Write out the records that follow with every word intact.

Source texts of formatted documents
******

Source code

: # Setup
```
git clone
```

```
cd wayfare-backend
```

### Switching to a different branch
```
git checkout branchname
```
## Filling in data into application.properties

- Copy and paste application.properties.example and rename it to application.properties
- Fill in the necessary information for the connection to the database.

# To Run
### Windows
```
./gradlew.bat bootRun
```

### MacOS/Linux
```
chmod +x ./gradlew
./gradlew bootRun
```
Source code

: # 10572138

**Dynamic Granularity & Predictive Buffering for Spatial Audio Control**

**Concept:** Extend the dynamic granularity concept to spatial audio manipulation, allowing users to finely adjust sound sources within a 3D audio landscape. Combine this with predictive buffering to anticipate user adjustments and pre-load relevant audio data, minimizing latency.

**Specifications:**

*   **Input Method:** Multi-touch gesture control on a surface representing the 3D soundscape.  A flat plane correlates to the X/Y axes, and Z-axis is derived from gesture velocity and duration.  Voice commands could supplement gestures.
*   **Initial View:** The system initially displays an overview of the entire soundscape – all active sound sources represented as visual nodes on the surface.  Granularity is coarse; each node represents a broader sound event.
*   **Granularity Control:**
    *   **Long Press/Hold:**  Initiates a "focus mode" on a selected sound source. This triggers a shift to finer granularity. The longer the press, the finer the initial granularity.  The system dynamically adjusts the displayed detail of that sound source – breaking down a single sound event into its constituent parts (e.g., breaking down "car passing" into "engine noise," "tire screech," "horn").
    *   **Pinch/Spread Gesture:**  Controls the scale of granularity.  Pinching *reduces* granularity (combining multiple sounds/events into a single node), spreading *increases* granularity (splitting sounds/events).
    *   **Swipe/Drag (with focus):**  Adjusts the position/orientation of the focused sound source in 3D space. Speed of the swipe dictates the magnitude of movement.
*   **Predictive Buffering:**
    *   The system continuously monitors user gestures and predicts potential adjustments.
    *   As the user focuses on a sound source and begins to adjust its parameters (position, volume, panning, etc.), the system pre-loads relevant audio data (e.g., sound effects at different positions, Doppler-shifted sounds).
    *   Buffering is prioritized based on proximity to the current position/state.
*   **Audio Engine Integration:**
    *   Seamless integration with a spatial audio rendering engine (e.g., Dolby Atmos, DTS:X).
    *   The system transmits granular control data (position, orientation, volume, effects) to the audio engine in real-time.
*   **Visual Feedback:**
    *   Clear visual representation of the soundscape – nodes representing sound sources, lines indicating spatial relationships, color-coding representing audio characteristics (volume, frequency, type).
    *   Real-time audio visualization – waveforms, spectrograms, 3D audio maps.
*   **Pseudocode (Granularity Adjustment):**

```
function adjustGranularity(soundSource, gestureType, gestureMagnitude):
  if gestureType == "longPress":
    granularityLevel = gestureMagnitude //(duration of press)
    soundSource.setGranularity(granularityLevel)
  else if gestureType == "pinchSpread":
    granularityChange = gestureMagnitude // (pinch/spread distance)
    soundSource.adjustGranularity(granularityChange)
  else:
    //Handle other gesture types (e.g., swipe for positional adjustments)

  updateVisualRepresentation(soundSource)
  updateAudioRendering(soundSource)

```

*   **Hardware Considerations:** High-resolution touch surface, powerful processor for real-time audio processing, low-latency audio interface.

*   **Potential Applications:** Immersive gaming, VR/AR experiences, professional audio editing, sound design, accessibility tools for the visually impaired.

******

Exercise result
Source code

: # Setup
```
git clone
```

```
cd wayfare-backend
```

### Switching to a different branch
```
git checkout branchname
```
## Filling in data into application.properties

- Copy and paste application.properties.example and rename it to application.properties
- Fill in the necessary information for the connection to the database.

# To Run
### Windows
```
./gradlew.bat bootRun
```

### MacOS/Linux
```
chmod +x ./gradlew
./gradlew bootRun
```
Source code

: # 10572138

**Dynamic Granularity & Predictive Buffering for Spatial Audio Control**

**Concept:** Extend the dynamic granularity concept to spatial audio manipulation, allowing users to finely adjust sound sources within a 3D audio landscape. Combine this with predictive buffering to anticipate user adjustments and pre-load relevant audio data, minimizing latency.

**Specifications:**

*   **Input Method:** Multi-touch gesture control on a surface representing the 3D soundscape.  A flat plane correlates to the X/Y axes, and Z-axis is derived from gesture velocity and duration.  Voice commands could supplement gestures.
*   **Initial View:** The system initially displays an overview of the entire soundscape – all active sound sources represented as visual nodes on the surface.  Granularity is coarse; each node represents a broader sound event.
*   **Granularity Control:**
    *   **Long Press/Hold:**  Initiates a "focus mode" on a selected sound source. This triggers a shift to finer granularity. The longer the press, the finer the initial granularity.  The system dynamically adjusts the displayed detail of that sound source – breaking down a single sound event into its constituent parts (e.g., breaking down "car passing" into "engine noise," "tire screech," "horn").
    *   **Pinch/Spread Gesture:**  Controls the scale of granularity.  Pinching *reduces* granularity (combining multiple sounds/events into a single node), spreading *increases* granularity (splitting sounds/events).
    *   **Swipe/Drag (with focus):**  Adjusts the position/orientation of the focused sound source in 3D space. Speed of the swipe dictates the magnitude of movement.
*   **Predictive Buffering:**
    *   The system continuously monitors user gestures and predicts potential adjustments.
    *   As the user focuses on a sound source and begins to adjust its parameters (position, volume, panning, etc.), the system pre-loads relevant audio data (e.g., sound effects at different positions, Doppler-shifted sounds).
    *   Buffering is prioritized based on proximity to the current position/state.
*   **Audio Engine Integration:**
    *   Seamless integration with a spatial audio rendering engine (e.g., Dolby Atmos, DTS:X).
    *   The system transmits granular control data (position, orientation, volume, effects) to the audio engine in real-time.
*   **Visual Feedback:**
    *   Clear visual representation of the soundscape – nodes representing sound sources, lines indicating spatial relationships, color-coding representing audio characteristics (volume, frequency, type).
    *   Real-time audio visualization – waveforms, spectrograms, 3D audio maps.
*   **Pseudocode (Granularity Adjustment):**

```
function adjustGranularity(soundSource, gestureType, gestureMagnitude):
  if gestureType == "longPress":
    granularityLevel = gestureMagnitude //(duration of press)
    soundSource.setGranularity(granularityLevel)
  else if gestureType == "pinchSpread":
    granularityChange = gestureMagnitude // (pinch/spread distance)
    soundSource.adjustGranularity(granularityChange)
  else:
    //Handle other gesture types (e.g., swipe for positional adjustments)

  updateVisualRepresentation(soundSource)
  updateAudioRendering(soundSource)

```

*   **Hardware Considerations:** High-resolution touch surface, powerful processor for real-time audio processing, low-latency audio interface.

*   **Potential Applications:** Immersive gaming, VR/AR experiences, professional audio editing, sound design, accessibility tools for the visually impaired.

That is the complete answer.